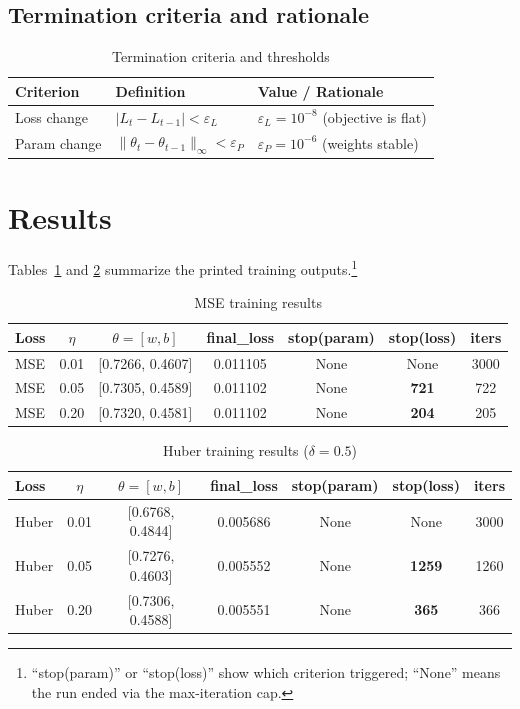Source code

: \documentclass[11pt]{article}
\begin{document}
\subsection*{Termination criteria and rationale}
\begin{table}[h]
\centering
\caption{Termination criteria and thresholds}
\begin{tabular}{@{}lll@{}}
\toprule
Criterion & Definition & Value / Rationale \\
\midrule
Loss change & $|L_t-L_{t-1}|<\varepsilon_L$ & $\varepsilon_L=10^{-8}$ (objective is flat) \\
Param change & $\|\theta_t-\theta_{t-1}\|_\infty<\varepsilon_P$ & $\varepsilon_P=10^{-6}$ (weights stable) \\
\bottomrule
\end{tabular}
\end{table}

\section{Results}
Tables~\ref{tab:mse} and \ref{tab:huber} summarize the printed training outputs.\footnote{“stop(param)” or “stop(loss)” show which criterion triggered; “None” means the run ended via the max-iteration cap.}

\begin{table}[h]
\centering
\caption{MSE training results}
\label{tab:mse}
\begin{tabular}{@{}lcccccc@{}}
\toprule
Loss & $\eta$ & $\theta=[w,b]$ & final\_loss & stop(param) & stop(loss) & iters \\
\midrule
MSE & 0.01 & [0.7266, 0.4607] & 0.011105 & None & None & 3000 \\
MSE & 0.05 & [0.7305, 0.4589] & 0.011102 & None & \textbf{721} & 722 \\
MSE & 0.20 & [0.7320, 0.4581] & 0.011102 & None & \textbf{204} & 205 \\
\bottomrule
\end{tabular}
\end{table}

\begin{table}[h]
\centering
\caption{Huber training results ($\delta=0.5$)}
\label{tab:huber}
\begin{tabular}{@{}lcccccc@{}}
\toprule
Loss & $\eta$ & $\theta=[w,b]$ & final\_loss & stop(param) & stop(loss) & iters \\
\midrule
Huber & 0.01 & [0.6768, 0.4844] & 0.005686 & None & None & 3000 \\
Huber & 0.05 & [0.7276, 0.4603] & 0.005552 & None & \textbf{1259} & 1260 \\
Huber & 0.20 & [0.7306, 0.4588] & 0.005551 & None & \textbf{365} & 366 \\
\bottomrule
\end{tabular}
\end{table}
\end{document}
-- -- --
» **WORK ITEM**
Reproduce the data exactly as it appears above. Pictures are to be left out.

» **ANSWER AREA**
Source code

: \documentclass[11pt]{article}
\begin{document}
\subsection*{Termination criteria and rationale}
\begin{table}[h]
\centering
\caption{Termination criteria and thresholds}
\begin{tabular}{@{}lll@{}}
\toprule
Criterion & Definition & Value / Rationale \\
\midrule
Loss change & $|L_t-L_{t-1}|<\varepsilon_L$ & $\varepsilon_L=10^{-8}$ (objective is flat) \\
Param change & $\|\theta_t-\theta_{t-1}\|_\infty<\varepsilon_P$ & $\varepsilon_P=10^{-6}$ (weights stable) \\
\bottomrule
\end{tabular}
\end{table}

\section{Results}
Tables~\ref{tab:mse} and \ref{tab:huber} summarize the printed training outputs.\footnote{“stop(param)” or “stop(loss)” show which criterion triggered; “None” means the run ended via the max-iteration cap.}

\begin{table}[h]
\centering
\caption{MSE training results}
\label{tab:mse}
\begin{tabular}{@{}lcccccc@{}}
\toprule
Loss & $\eta$ & $\theta=[w,b]$ & final\_loss & stop(param) & stop(loss) & iters \\
\midrule
MSE & 0.01 & [0.7266, 0.4607] & 0.011105 & None & None & 3000 \\
MSE & 0.05 & [0.7305, 0.4589] & 0.011102 & None & \textbf{721} & 722 \\
MSE & 0.20 & [0.7320, 0.4581] & 0.011102 & None & \textbf{204} & 205 \\
\bottomrule
\end{tabular}
\end{table}

\begin{table}[h]
\centering
\caption{Huber training results ($\delta=0.5$)}
\label{tab:huber}
\begin{tabular}{@{}lcccccc@{}}
\toprule
Loss & $\eta$ & $\theta=[w,b]$ & final\_loss & stop(param) & stop(loss) & iters \\
\midrule
Huber & 0.01 & [0.6768, 0.4844] & 0.005686 & None & None & 3000 \\
Huber & 0.05 & [0.7276, 0.4603] & 0.005552 & None & \textbf{1259} & 1260 \\
Huber & 0.20 & [0.7306, 0.4588] & 0.005551 & None & \textbf{365} & 366 \\
\bottomrule
\end{tabular}
\end{table}
\end{document}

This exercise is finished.